Korea's Supreme Court on Thursday confirmed a 20-year sentence for a private cram school director for sexually assaulting two sisters from the age of nine over a span of 11 years.
The court upheld the original ruling and rejected the appeal of the 60-year-old man, who was charged with violating the Act on the Protection of Children and Youth against Sex Offenses.
Between April 2010 and April 2021, the man sexually assaulted two sisters at different times who attended his after-school private institution in Cheonan, South Chungcheong Province.
In 2010, he sexually molested a 9-year-old girl and in April 2014, he offered her free private classes on weekends, during which he sexually assaulted her. The abuse continued until May of the following year.
After the girl quit the cram school, the man shifted his attention to her younger sister, who was aged 10 at the time, and sexually molested and assaulted her on multiple occasions from 2015 to 2021.

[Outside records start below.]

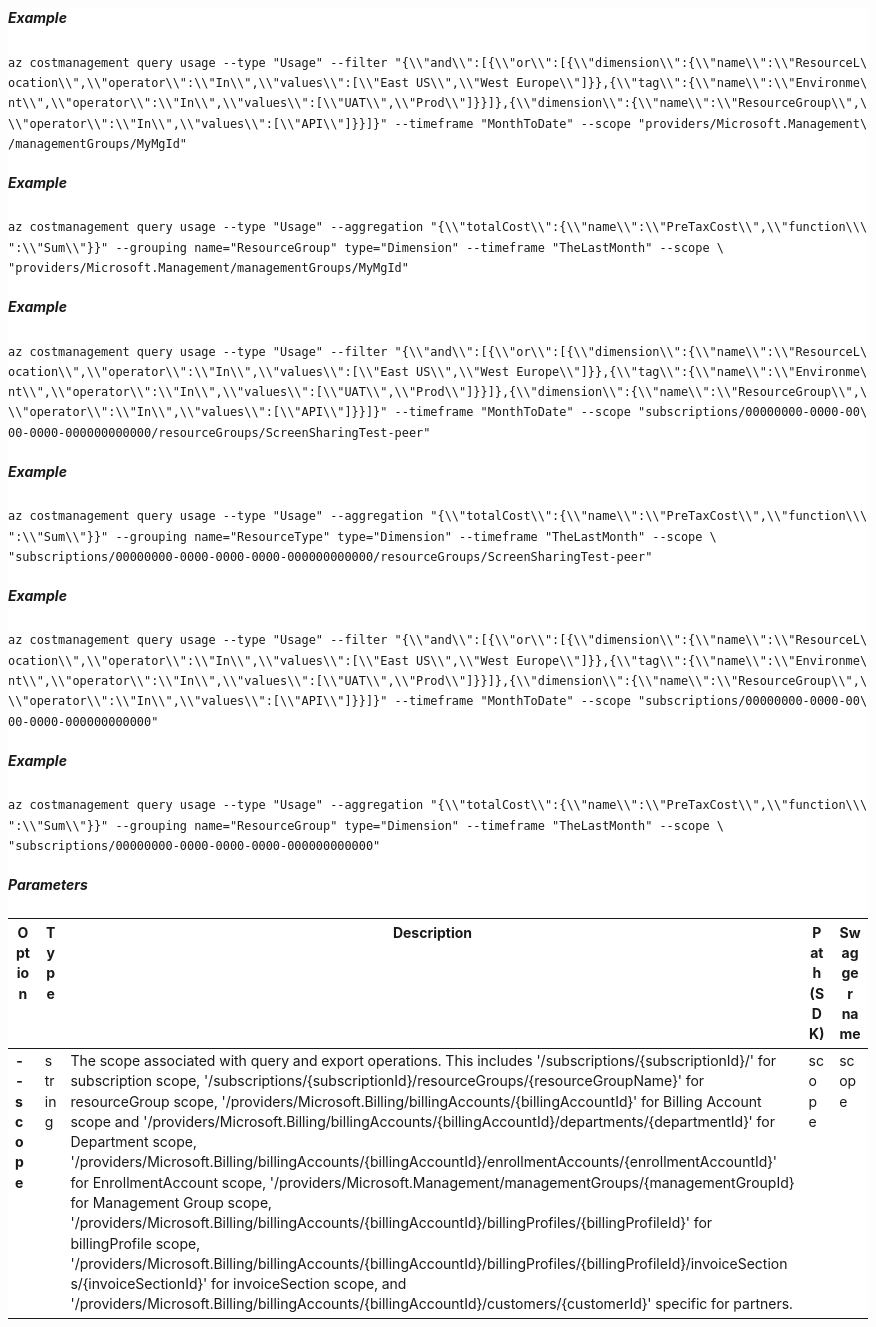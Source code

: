 ##### <a name="ExamplesQueryUsage">Example</a>
```
az costmanagement query usage --type "Usage" --filter "{\\"and\\":[{\\"or\\":[{\\"dimension\\":{\\"name\\":\\"ResourceL\
ocation\\",\\"operator\\":\\"In\\",\\"values\\":[\\"East US\\",\\"West Europe\\"]}},{\\"tag\\":{\\"name\\":\\"Environme\
nt\\",\\"operator\\":\\"In\\",\\"values\\":[\\"UAT\\",\\"Prod\\"]}}]},{\\"dimension\\":{\\"name\\":\\"ResourceGroup\\",\
\\"operator\\":\\"In\\",\\"values\\":[\\"API\\"]}}]}" --timeframe "MonthToDate" --scope "providers/Microsoft.Management\
/managementGroups/MyMgId"
```
##### <a name="ExamplesQueryUsage">Example</a>
```
az costmanagement query usage --type "Usage" --aggregation "{\\"totalCost\\":{\\"name\\":\\"PreTaxCost\\",\\"function\\\
":\\"Sum\\"}}" --grouping name="ResourceGroup" type="Dimension" --timeframe "TheLastMonth" --scope \
"providers/Microsoft.Management/managementGroups/MyMgId"
```
##### <a name="ExamplesQueryUsage">Example</a>
```
az costmanagement query usage --type "Usage" --filter "{\\"and\\":[{\\"or\\":[{\\"dimension\\":{\\"name\\":\\"ResourceL\
ocation\\",\\"operator\\":\\"In\\",\\"values\\":[\\"East US\\",\\"West Europe\\"]}},{\\"tag\\":{\\"name\\":\\"Environme\
nt\\",\\"operator\\":\\"In\\",\\"values\\":[\\"UAT\\",\\"Prod\\"]}}]},{\\"dimension\\":{\\"name\\":\\"ResourceGroup\\",\
\\"operator\\":\\"In\\",\\"values\\":[\\"API\\"]}}]}" --timeframe "MonthToDate" --scope "subscriptions/00000000-0000-00\
00-0000-000000000000/resourceGroups/ScreenSharingTest-peer"
```
##### <a name="ExamplesQueryUsage">Example</a>
```
az costmanagement query usage --type "Usage" --aggregation "{\\"totalCost\\":{\\"name\\":\\"PreTaxCost\\",\\"function\\\
":\\"Sum\\"}}" --grouping name="ResourceType" type="Dimension" --timeframe "TheLastMonth" --scope \
"subscriptions/00000000-0000-0000-0000-000000000000/resourceGroups/ScreenSharingTest-peer"
```
##### <a name="ExamplesQueryUsage">Example</a>
```
az costmanagement query usage --type "Usage" --filter "{\\"and\\":[{\\"or\\":[{\\"dimension\\":{\\"name\\":\\"ResourceL\
ocation\\",\\"operator\\":\\"In\\",\\"values\\":[\\"East US\\",\\"West Europe\\"]}},{\\"tag\\":{\\"name\\":\\"Environme\
nt\\",\\"operator\\":\\"In\\",\\"values\\":[\\"UAT\\",\\"Prod\\"]}}]},{\\"dimension\\":{\\"name\\":\\"ResourceGroup\\",\
\\"operator\\":\\"In\\",\\"values\\":[\\"API\\"]}}]}" --timeframe "MonthToDate" --scope "subscriptions/00000000-0000-00\
00-0000-000000000000"
```
##### <a name="ExamplesQueryUsage">Example</a>
```
az costmanagement query usage --type "Usage" --aggregation "{\\"totalCost\\":{\\"name\\":\\"PreTaxCost\\",\\"function\\\
":\\"Sum\\"}}" --grouping name="ResourceGroup" type="Dimension" --timeframe "TheLastMonth" --scope \
"subscriptions/00000000-0000-0000-0000-000000000000"
```
##### <a name="ParametersQueryUsage">Parameters</a> 
|Option|Type|Description|Path (SDK)|Swagger name|
|------|----|-----------|----------|------------|
|**--scope**|string|The scope associated with query and export operations. This includes '/subscriptions/{subscriptionId}/' for subscription scope, '/subscriptions/{subscriptionId}/resourceGroups/{resourceGroupName}' for resourceGroup scope, '/providers/Microsoft.Billing/billingAccounts/{billingAccountId}' for Billing Account scope and '/providers/Microsoft.Billing/billingAccounts/{billingAccountId}/departments/{departmentId}' for Department scope, '/providers/Microsoft.Billing/billingAccounts/{billingAccountId}/enrollmentAccounts/{enrollmentAccountId}' for EnrollmentAccount scope, '/providers/Microsoft.Management/managementGroups/{managementGroupId} for Management Group scope, '/providers/Microsoft.Billing/billingAccounts/{billingAccountId}/billingProfiles/{billingProfileId}' for billingProfile scope, '/providers/Microsoft.Billing/billingAccounts/{billingAccountId}/billingProfiles/{billingProfileId}/invoiceSections/{invoiceSectionId}' for invoiceSection scope, and '/providers/Microsoft.Billing/billingAccounts/{billingAccountId}/customers/{customerId}' specific for partners.|scope|scope|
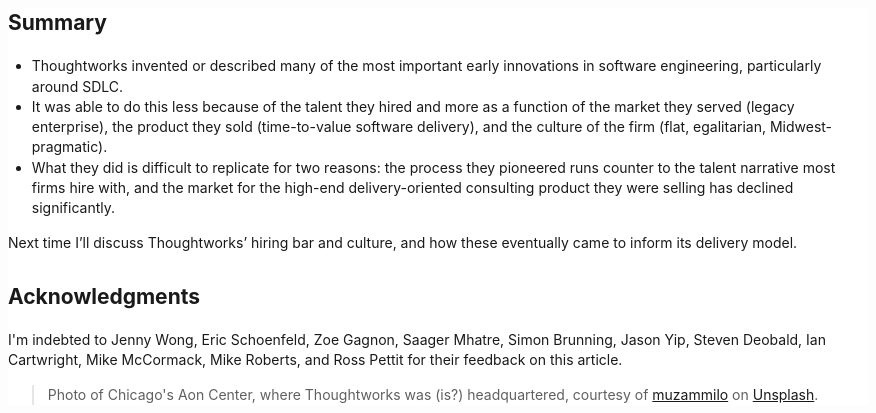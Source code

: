 [^4]: Also, not for nothing, it’s harder to demonstrate _individual_ mastery and talent on highly collaborative teams.

## Summary

- Thoughtworks invented or described many of the most important early innovations in software engineering, particularly around SDLC.
- It was able to do this less because of the talent they hired and more as a function of the market they served (legacy enterprise), the product they sold (time-to-value software delivery), and the culture of the firm (flat, egalitarian, Midwest-pragmatic).
- What they did is difficult to replicate for two reasons: the process they pioneered runs counter to the talent narrative most firms hire with, and the market for the high-end delivery-oriented consulting product they were selling has declined significantly.

Next time I’ll discuss Thoughtworks’ hiring bar and culture, and how these eventually came to inform its delivery model.

## Acknowledgments

I'm indebted to Jenny Wong, Eric Schoenfeld, Zoe Gagnon, Saager Mhatre, Simon Brunning, Jason Yip, Steven Deobald, Ian Cartwright, Mike McCormack, Mike Roberts, and Ross Pettit for their feedback on this article.

> Photo of Chicago's Aon Center, where Thoughtworks was (is?) headquartered, courtesy of [muzammilo](https://unsplash.com/@muzammilo) on [Unsplash](https://unsplash.com/).


[^1]: Ask me what I think about services-oriented architecture sometime.
[^2]: Regarding contractors, note that “customer collaboration over contract negotiation” is nothing if not an artifact of that origin; when’s the last time a salaried employee made that argument to their employer?
[^3]: To give you some sense of this, my first project at Thoughtworks in 2007 was for McKinsey. We used Ruby on Rails to bake slide decks, which was, yes, probably a bad idea, but it wasn't _my_ money.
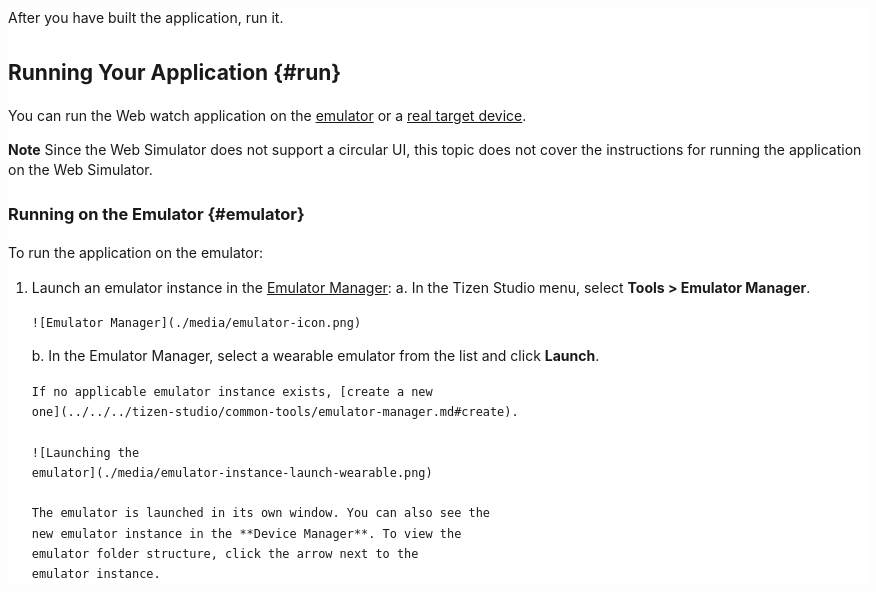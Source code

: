 After you have built the application, run it.

Running Your Application {#run}
------------------------

You can run the Web watch application on the
[emulator](../process/run-debug-app-w.md#emulator) or a [real target
device](../process/run-debug-app-w.md#target).

<div class="note">

**Note** Since the Web Simulator does not support a circular UI, this
topic does not cover the instructions for running the application on the
Web Simulator.

</div>

### Running on the Emulator {#emulator}

To run the application on the emulator:

1.  Launch an emulator instance in the [Emulator
    Manager](../../../tizen-studio/common-tools/emulator-manager.md):
    a.  In the Tizen Studio menu, select **Tools &gt; Emulator
        Manager**.

        ![Emulator Manager](./media/emulator-icon.png)

    b.  In the Emulator Manager, select a wearable emulator from the
        list and click **Launch**.

        If no applicable emulator instance exists, [create a new
        one](../../../tizen-studio/common-tools/emulator-manager.md#create).

        ![Launching the
        emulator](./media/emulator-instance-launch-wearable.png)

        The emulator is launched in its own window. You can also see the
        new emulator instance in the **Device Manager**. To view the
        emulator folder structure, click the arrow next to the
        emulator instance.
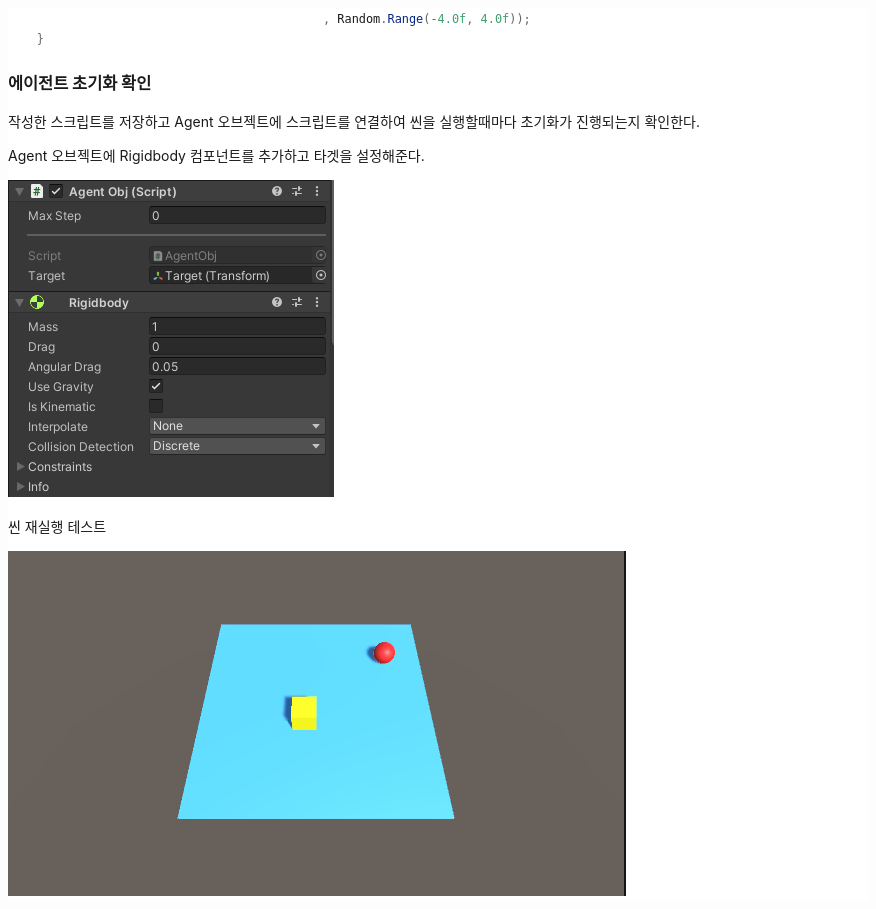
 ```csharp
                                            , Random.Range(-4.0f, 4.0f));
    }
```

### 에이전트 초기화 확인

작성한 스크립트를 저장하고 Agent 오브젝트에 스크립트를 연결하여 씬을 실행할때마다 초기화가 진행되는지 확인한다.

Agent 오브젝트에 Rigidbody 컴포넌트를 추가하고 타겟을 설정해준다.

![Untitled%201.png](/assets/images/posts/2021-03-24/ml4/Untitled%201.png)

씬 재실행 테스트

![Untitled%202.png](/assets/images/posts/2021-03-24/ml4/Untitled%202.png)
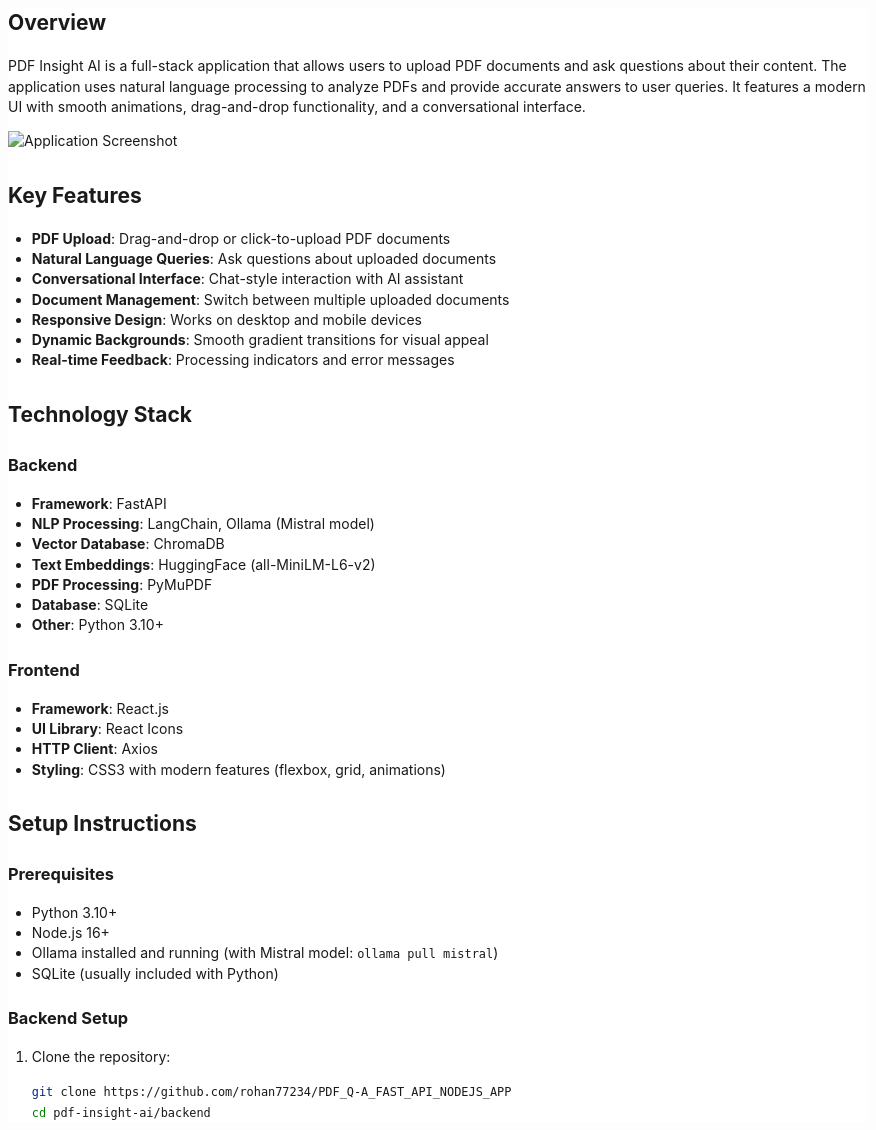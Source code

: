 ## Overview

PDF Insight AI is a full-stack application that allows users to upload PDF documents and ask questions about their content. The application uses natural language processing to analyze PDFs and provide accurate answers to user queries. It features a modern UI with smooth animations, drag-and-drop functionality, and a conversational interface.

![Application Screenshot](screenshot.png)

## Key Features

- **PDF Upload**: Drag-and-drop or click-to-upload PDF documents
- **Natural Language Queries**: Ask questions about uploaded documents
- **Conversational Interface**: Chat-style interaction with AI assistant
- **Document Management**: Switch between multiple uploaded documents
- **Responsive Design**: Works on desktop and mobile devices
- **Dynamic Backgrounds**: Smooth gradient transitions for visual appeal
- **Real-time Feedback**: Processing indicators and error messages

## Technology Stack

### Backend
- **Framework**: FastAPI
- **NLP Processing**: LangChain, Ollama (Mistral model)
- **Vector Database**: ChromaDB
- **Text Embeddings**: HuggingFace (all-MiniLM-L6-v2)
- **PDF Processing**: PyMuPDF
- **Database**: SQLite
- **Other**: Python 3.10+

### Frontend
- **Framework**: React.js
- **UI Library**: React Icons
- **HTTP Client**: Axios
- **Styling**: CSS3 with modern features (flexbox, grid, animations)

## Setup Instructions

### Prerequisites
- Python 3.10+
- Node.js 16+
- Ollama installed and running (with Mistral model: `ollama pull mistral`)
- SQLite (usually included with Python)

### Backend Setup

1. Clone the repository:
   ```bash
   git clone https://github.com/rohan77234/PDF_Q-A_FAST_API_NODEJS_APP
   cd pdf-insight-ai/backend
   ```
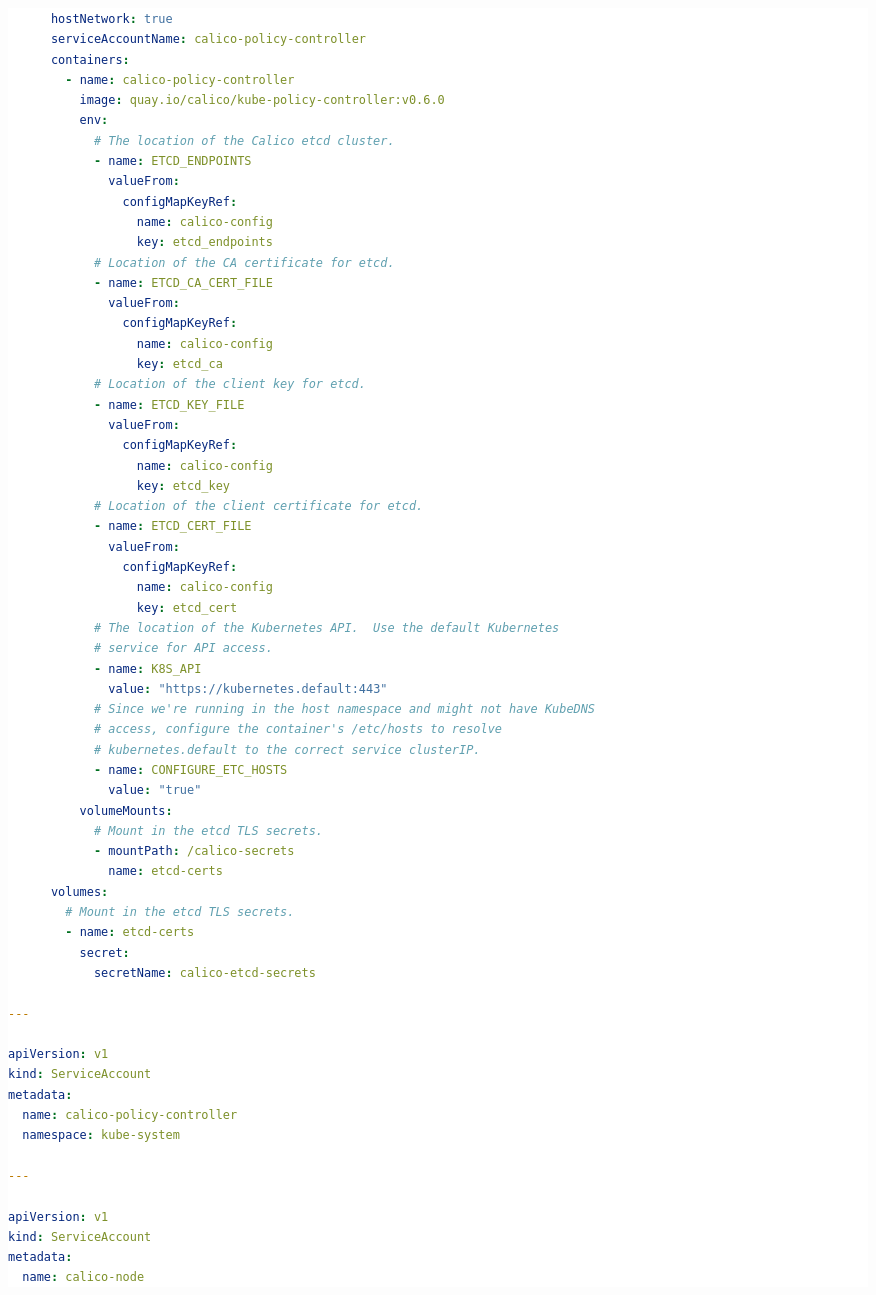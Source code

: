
 ``` yml
      hostNetwork: true
      serviceAccountName: calico-policy-controller
      containers:
        - name: calico-policy-controller
          image: quay.io/calico/kube-policy-controller:v0.6.0
          env:
            # The location of the Calico etcd cluster.
            - name: ETCD_ENDPOINTS
              valueFrom:
                configMapKeyRef:
                  name: calico-config
                  key: etcd_endpoints
            # Location of the CA certificate for etcd.
            - name: ETCD_CA_CERT_FILE
              valueFrom:
                configMapKeyRef:
                  name: calico-config
                  key: etcd_ca
            # Location of the client key for etcd.
            - name: ETCD_KEY_FILE
              valueFrom:
                configMapKeyRef:
                  name: calico-config
                  key: etcd_key
            # Location of the client certificate for etcd.
            - name: ETCD_CERT_FILE
              valueFrom:
                configMapKeyRef:
                  name: calico-config
                  key: etcd_cert
            # The location of the Kubernetes API.  Use the default Kubernetes
            # service for API access.
            - name: K8S_API
              value: "https://kubernetes.default:443"
            # Since we're running in the host namespace and might not have KubeDNS
            # access, configure the container's /etc/hosts to resolve
            # kubernetes.default to the correct service clusterIP.
            - name: CONFIGURE_ETC_HOSTS
              value: "true"
          volumeMounts:
            # Mount in the etcd TLS secrets.
            - mountPath: /calico-secrets
              name: etcd-certs
      volumes:
        # Mount in the etcd TLS secrets.
        - name: etcd-certs
          secret:
            secretName: calico-etcd-secrets

---

apiVersion: v1
kind: ServiceAccount
metadata:
  name: calico-policy-controller
  namespace: kube-system

---

apiVersion: v1
kind: ServiceAccount
metadata:
  name: calico-node
```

During the police investigation, it was determined that the hagwon director had taken advantage of the victims' worries about hagwon fees, due to their family's financial difficulties. The sisters, now in their 20s, explained that they were too concerned about their mother, who was in poor health at the time, to report the crimes until they became adults.
In the first trial, the court justified the duration of the sentence, highlighting that the defendant had exploited vulnerable minors who had no means of defending themselves, leaving lasting psychological trauma on the victims and their family.
Both the prosecution and the man appealed the decision, but the court in the second trial dismissed the appeal, citing the principal's failure to fulfill his duty of protecting minor students, his absence of prior criminal records, and the level of physical coercion involved.